*Your assignment:* Narrow the data below down to the lines containing "UdacityProject".
Start of Block
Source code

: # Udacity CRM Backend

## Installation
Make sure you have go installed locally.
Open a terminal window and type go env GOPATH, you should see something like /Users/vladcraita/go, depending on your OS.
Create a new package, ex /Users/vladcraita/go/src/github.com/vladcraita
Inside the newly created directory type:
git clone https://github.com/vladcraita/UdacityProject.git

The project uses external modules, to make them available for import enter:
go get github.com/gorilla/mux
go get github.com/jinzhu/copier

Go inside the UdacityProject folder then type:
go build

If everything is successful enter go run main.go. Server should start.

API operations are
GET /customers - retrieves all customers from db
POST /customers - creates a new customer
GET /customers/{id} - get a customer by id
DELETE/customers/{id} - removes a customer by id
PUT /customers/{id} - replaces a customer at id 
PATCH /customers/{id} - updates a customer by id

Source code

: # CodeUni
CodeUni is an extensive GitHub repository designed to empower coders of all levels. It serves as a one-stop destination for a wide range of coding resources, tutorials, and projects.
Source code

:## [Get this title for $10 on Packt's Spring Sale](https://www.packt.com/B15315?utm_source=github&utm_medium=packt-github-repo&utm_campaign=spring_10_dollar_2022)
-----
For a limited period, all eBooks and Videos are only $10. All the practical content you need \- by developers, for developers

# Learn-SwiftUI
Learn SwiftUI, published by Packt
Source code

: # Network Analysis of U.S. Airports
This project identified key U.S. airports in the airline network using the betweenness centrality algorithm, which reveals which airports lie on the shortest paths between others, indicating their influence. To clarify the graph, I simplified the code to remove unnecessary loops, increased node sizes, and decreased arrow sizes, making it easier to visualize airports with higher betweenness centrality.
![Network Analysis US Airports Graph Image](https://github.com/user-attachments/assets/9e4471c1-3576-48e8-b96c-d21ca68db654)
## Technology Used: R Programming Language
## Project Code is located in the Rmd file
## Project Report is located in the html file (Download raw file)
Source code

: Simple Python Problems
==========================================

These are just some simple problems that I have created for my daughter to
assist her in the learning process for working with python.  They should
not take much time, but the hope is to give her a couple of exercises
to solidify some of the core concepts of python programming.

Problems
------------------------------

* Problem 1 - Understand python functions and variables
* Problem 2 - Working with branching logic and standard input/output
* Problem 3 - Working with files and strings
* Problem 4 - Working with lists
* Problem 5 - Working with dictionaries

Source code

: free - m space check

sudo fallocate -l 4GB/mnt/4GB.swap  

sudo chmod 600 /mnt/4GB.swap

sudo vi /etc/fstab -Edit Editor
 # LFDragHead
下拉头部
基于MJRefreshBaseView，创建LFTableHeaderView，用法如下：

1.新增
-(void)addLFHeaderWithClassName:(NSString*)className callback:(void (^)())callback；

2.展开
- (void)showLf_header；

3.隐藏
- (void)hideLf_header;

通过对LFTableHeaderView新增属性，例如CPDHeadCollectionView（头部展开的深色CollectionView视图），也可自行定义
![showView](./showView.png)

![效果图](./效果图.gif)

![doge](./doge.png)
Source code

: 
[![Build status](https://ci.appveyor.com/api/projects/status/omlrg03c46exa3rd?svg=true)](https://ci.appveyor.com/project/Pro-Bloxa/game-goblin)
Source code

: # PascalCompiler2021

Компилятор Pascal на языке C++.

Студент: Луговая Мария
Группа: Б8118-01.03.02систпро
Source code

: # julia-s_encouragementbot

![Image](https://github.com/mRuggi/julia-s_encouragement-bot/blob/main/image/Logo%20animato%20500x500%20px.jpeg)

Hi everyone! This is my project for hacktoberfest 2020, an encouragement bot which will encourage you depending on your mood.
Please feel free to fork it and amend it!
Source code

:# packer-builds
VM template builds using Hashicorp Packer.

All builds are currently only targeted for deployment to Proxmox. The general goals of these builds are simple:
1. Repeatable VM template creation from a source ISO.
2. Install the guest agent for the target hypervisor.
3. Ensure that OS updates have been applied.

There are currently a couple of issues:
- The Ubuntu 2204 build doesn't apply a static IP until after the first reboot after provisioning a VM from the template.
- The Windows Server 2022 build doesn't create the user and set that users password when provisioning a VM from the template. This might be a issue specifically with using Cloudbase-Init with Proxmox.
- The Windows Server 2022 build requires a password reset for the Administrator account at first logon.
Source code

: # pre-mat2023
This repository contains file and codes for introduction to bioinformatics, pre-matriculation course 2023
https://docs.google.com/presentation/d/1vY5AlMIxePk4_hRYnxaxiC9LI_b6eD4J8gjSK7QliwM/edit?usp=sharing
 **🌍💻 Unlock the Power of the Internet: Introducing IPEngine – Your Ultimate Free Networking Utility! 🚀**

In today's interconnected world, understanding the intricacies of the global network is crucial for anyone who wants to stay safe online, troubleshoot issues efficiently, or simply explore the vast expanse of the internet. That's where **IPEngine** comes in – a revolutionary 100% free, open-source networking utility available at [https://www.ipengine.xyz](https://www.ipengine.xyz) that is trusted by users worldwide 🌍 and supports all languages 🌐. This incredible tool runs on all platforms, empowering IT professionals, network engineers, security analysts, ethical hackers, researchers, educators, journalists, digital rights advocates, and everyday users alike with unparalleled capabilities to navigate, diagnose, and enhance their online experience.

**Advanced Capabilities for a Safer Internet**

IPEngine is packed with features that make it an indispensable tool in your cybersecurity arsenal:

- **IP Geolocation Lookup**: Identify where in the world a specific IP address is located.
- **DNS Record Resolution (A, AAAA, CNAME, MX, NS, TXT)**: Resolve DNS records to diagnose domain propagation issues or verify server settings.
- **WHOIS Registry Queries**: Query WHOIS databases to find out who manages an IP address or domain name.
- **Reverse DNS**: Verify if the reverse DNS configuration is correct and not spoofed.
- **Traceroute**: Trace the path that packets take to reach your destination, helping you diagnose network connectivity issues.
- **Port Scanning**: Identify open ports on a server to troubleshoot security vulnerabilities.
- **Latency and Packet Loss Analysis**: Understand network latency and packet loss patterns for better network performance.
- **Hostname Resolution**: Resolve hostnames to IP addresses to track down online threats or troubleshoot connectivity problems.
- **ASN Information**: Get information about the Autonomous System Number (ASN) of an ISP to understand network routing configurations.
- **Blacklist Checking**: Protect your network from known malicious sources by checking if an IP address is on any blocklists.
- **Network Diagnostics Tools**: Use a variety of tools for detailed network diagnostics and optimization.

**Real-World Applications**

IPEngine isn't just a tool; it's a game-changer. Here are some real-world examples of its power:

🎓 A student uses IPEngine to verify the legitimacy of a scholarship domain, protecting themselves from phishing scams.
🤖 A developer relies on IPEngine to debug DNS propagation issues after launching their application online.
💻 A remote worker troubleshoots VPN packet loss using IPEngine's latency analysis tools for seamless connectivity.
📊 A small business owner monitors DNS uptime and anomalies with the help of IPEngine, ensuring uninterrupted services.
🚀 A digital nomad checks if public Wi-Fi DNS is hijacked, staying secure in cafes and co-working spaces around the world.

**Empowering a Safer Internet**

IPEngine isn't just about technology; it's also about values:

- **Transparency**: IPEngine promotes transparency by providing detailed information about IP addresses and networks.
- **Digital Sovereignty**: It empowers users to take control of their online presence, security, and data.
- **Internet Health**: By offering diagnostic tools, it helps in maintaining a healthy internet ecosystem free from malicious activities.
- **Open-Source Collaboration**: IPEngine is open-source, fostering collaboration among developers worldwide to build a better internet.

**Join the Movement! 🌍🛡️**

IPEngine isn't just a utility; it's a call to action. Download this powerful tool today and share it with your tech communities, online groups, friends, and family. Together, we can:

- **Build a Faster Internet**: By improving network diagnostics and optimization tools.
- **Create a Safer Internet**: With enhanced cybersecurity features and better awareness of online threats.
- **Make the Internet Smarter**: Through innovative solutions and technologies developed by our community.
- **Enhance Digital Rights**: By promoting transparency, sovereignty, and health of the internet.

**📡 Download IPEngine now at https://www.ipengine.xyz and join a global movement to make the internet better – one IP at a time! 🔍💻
End of Block
Start of Block
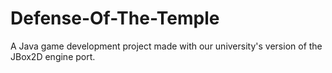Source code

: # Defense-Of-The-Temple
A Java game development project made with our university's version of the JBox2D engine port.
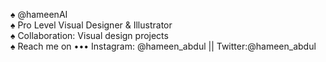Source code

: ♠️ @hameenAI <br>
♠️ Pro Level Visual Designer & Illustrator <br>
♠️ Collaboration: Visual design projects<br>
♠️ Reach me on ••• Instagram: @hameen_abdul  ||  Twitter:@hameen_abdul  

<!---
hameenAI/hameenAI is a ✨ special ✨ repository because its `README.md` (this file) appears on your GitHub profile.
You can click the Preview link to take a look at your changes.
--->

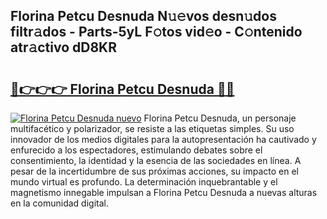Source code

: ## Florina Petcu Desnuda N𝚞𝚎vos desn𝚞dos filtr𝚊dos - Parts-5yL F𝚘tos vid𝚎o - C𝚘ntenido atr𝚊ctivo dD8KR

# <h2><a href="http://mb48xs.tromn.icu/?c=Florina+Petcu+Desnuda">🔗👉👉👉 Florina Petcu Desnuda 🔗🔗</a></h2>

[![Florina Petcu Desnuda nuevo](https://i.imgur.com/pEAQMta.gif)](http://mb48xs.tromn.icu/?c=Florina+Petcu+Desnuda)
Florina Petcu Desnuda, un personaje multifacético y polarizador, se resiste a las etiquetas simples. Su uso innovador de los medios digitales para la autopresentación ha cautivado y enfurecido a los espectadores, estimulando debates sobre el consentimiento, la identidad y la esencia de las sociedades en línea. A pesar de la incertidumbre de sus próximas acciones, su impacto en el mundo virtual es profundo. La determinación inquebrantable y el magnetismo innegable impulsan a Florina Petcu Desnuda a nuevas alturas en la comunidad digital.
End of Block
*Result for this exercise:*
git clone https://github.com/vladcraita/UdacityProject.git
Go inside the UdacityProject folder then type:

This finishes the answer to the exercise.